This is not the first time that this particular comet has been
credited with being the instrument by which the Creator was to bring
to a conclusion the existence of mankind on earth.

Between 1828 and 1832 it was generally prophesied that Biela's comet
would come into collision with the earth during the latter year (the
year of its first return after discovery), and there is reason to
believe that a good deal of alarm was caused by such assertions.

The history of this comet may be told in a few words. On February
27th, 1826, M. Biela, in Bohemia, discovered a faint comet whose
orbit--or path round the sun--was traversed, he calculated, in about
six and three-quarter years. It was found that in 1832 this comet
would pass within 20,000 miles of the earth's orbit; but, as the earth
would not reach that particular point till one month after the comet
had passed it, no danger to the world need have been apprehended. The
assurances of the astronomer failed, however, to satisfy the minds of
many ignorant and unscientific persons who pretended to be greatly
alarmed at the imminent destruction of our planet.

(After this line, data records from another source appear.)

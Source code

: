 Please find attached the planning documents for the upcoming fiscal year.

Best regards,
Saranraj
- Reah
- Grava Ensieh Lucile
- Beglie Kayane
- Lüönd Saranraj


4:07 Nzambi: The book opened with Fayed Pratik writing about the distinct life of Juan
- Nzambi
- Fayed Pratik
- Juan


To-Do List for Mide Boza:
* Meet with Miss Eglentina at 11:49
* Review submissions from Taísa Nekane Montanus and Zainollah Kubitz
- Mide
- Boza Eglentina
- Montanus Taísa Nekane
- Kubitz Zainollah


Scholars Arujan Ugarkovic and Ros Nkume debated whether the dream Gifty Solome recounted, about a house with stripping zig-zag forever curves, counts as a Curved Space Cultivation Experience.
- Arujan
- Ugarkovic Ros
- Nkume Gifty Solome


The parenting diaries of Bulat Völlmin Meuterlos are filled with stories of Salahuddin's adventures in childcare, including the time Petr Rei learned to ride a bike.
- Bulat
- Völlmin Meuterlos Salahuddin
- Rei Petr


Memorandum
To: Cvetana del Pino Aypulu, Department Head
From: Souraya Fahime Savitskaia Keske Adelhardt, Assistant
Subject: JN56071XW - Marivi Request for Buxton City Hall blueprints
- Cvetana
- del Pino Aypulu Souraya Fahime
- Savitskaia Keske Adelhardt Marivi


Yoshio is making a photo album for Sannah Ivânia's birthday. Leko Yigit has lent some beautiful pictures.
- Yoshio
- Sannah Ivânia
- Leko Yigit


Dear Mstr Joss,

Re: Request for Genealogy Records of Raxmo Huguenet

Astronomers predicted that Biela's comet would be visible at intervals
of six and three-quarter years. It returned regularly up to 1846, when
it appeared divided into two distinct comets. Such a celestial
apparition had never been observed before, and astronomers viewed it
with the keenest interest and excitement. On January 14th the distance
between the two bodies was 177,000 miles, and this was increased on
February 23rd to 191,000. On the 22nd of April the comets had

In 1852 they returned, and the distance between them now was 1,624,000
miles, and, as neither contained a proper "nucleus," it was decided
that they were in process of disintegration. Since 1852 the two comets
have never been seen again, and since 187 Biela's comet has not been
seen, and astronomers conclude that it must have undergone the fate of
all comets which approach the sun frequently and nearly--they either
fall into its vast mass and are consumed like moths around a candle,
or else they waste their substance in forming tails of such extreme
length that they become so attenuated as to be no longer visible.

But, the reader may ask, are there not other comets against which the
earth is likely to collide with disastrous consequence to herself and
to her inhabitants? It is estimated that there are about 17,500,000
comets in connection with the solar system alone. Is it not possible
that any of these may come into contact with the earth?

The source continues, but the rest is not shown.